Directions for this task
What you return should be the lines of the data containing "circ", each in full.

Extracted data

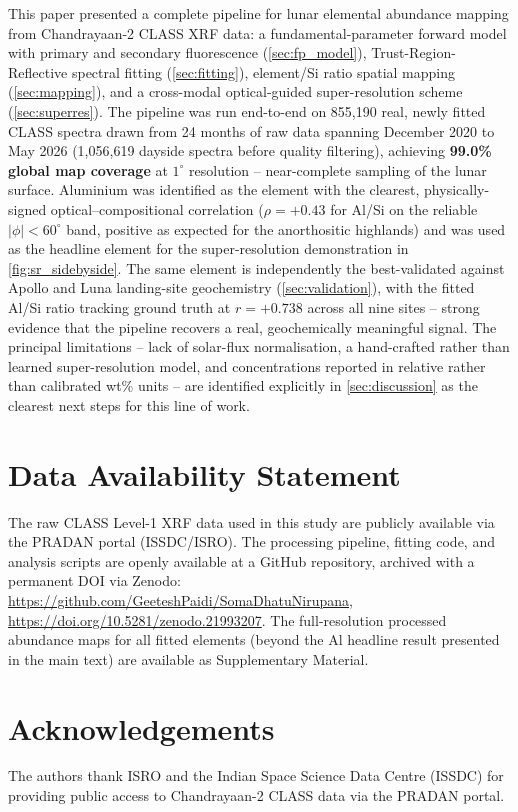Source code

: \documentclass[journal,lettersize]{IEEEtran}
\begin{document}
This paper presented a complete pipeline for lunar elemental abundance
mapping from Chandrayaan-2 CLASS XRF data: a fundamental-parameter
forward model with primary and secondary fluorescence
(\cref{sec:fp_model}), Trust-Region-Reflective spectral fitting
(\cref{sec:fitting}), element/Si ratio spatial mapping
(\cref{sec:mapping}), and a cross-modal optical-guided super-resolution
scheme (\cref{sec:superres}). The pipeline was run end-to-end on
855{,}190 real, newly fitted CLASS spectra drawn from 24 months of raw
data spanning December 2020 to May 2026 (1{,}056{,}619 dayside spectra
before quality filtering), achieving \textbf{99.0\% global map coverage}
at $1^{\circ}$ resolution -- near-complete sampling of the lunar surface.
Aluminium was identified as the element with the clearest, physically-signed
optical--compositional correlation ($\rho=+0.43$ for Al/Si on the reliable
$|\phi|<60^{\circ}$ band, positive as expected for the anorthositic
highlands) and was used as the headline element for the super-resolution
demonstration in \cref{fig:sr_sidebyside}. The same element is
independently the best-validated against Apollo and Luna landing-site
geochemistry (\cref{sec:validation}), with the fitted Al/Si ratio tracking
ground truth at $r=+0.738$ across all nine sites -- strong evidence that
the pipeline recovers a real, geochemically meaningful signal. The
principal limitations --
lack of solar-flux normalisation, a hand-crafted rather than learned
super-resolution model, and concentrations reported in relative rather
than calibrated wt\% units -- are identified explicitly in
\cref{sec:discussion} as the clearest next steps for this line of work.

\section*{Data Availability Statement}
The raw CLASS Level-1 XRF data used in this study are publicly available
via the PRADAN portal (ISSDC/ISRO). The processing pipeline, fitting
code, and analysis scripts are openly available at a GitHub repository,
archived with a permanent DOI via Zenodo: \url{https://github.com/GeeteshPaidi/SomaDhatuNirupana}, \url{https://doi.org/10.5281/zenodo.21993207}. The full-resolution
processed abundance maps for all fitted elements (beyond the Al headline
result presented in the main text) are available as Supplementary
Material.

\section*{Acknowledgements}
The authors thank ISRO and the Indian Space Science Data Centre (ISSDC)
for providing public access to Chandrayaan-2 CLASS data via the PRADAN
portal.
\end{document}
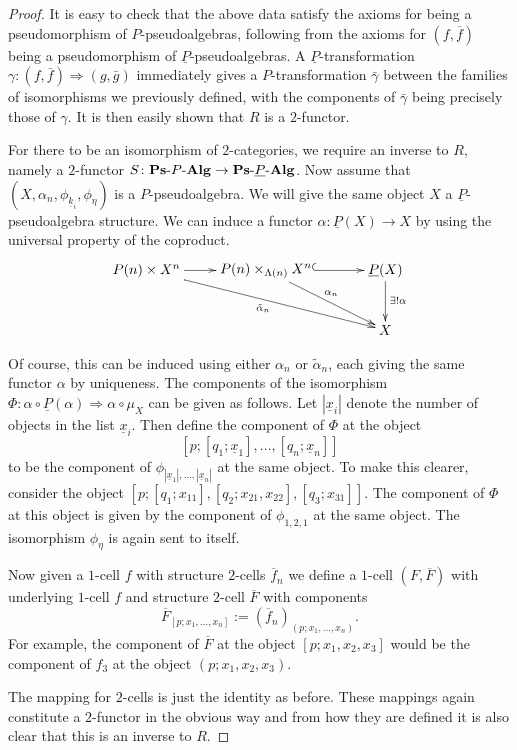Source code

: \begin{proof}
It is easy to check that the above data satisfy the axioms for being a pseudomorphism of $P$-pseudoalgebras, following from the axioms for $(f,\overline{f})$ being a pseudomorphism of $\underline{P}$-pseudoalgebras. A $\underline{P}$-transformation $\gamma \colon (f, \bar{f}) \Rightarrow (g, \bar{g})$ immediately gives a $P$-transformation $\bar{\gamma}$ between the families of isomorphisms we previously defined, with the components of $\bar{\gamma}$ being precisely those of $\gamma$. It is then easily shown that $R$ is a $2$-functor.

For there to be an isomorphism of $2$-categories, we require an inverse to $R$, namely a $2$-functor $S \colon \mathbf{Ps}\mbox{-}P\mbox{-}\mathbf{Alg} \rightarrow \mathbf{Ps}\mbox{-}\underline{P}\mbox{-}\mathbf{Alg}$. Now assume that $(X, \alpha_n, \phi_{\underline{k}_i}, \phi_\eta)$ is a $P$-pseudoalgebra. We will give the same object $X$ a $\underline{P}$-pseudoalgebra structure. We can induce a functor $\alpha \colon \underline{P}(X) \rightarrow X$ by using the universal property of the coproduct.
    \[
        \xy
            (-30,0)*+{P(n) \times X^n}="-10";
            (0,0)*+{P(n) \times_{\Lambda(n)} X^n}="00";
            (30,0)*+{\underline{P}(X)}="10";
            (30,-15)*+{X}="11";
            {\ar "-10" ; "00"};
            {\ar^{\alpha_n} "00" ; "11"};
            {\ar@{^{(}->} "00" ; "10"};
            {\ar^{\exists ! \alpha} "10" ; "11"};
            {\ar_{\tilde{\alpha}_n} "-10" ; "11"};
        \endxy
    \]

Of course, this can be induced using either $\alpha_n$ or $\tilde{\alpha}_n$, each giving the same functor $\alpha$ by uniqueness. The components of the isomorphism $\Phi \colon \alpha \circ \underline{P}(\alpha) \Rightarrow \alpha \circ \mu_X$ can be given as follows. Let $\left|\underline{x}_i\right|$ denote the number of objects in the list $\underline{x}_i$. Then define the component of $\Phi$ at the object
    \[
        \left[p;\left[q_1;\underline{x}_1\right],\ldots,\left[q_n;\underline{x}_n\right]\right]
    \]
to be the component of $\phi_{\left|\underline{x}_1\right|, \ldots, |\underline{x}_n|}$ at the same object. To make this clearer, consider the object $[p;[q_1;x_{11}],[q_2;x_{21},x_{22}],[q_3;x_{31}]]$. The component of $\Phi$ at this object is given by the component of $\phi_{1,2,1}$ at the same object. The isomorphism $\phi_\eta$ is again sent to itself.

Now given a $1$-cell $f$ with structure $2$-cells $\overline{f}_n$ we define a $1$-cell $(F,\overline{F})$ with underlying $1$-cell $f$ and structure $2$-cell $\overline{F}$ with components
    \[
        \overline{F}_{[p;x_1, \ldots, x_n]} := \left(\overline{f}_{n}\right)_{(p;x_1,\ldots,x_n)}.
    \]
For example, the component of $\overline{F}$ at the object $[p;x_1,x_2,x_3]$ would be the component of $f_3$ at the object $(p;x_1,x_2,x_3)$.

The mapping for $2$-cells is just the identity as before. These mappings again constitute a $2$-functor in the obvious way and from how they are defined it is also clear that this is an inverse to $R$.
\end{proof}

---

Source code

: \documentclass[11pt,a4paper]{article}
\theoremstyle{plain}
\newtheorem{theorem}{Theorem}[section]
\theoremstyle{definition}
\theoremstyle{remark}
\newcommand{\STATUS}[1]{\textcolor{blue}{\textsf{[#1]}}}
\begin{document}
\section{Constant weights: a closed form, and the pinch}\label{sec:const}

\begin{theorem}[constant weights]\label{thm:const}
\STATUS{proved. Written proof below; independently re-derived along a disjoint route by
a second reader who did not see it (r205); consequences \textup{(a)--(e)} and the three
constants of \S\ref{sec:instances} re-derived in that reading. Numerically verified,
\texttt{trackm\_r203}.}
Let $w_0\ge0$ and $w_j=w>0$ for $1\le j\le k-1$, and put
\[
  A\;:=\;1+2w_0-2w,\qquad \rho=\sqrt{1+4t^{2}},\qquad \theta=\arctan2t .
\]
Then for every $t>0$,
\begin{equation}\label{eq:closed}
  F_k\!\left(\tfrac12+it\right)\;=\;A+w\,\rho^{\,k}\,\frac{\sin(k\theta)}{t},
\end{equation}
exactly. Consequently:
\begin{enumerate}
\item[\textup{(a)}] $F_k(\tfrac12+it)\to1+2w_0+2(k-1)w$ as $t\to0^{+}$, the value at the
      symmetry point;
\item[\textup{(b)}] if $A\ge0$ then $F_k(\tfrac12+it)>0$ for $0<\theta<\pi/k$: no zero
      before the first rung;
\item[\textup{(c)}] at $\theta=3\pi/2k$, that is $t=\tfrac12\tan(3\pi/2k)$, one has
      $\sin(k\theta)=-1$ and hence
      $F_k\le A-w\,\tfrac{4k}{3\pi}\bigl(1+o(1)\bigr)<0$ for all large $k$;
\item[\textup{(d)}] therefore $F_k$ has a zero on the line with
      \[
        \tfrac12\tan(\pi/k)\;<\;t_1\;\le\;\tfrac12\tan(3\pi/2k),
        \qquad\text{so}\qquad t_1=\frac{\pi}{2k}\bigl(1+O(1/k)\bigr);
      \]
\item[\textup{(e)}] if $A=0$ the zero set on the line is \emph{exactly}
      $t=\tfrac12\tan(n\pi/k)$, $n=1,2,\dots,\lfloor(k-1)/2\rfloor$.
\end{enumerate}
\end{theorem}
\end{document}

Written reply
at $1^{\circ}$ resolution -- near-complete sampling of the lunar surface.
$|\phi|<60^{\circ}$ band, positive as expected for the anorthositic
Of course, this can be induced using either $\alpha_n$ or $\tilde{\alpha}_n$, each giving the same functor $\alpha$ by uniqueness. The components of the isomorphism $\Phi \colon \alpha \circ \underline{P}(\alpha) \Rightarrow \alpha \circ \mu_X$ can be given as follows. Let $\left|\underline{x}_i\right|$ denote the number of objects in the list $\underline{x}_i$. Then define the component of $\Phi$ at the object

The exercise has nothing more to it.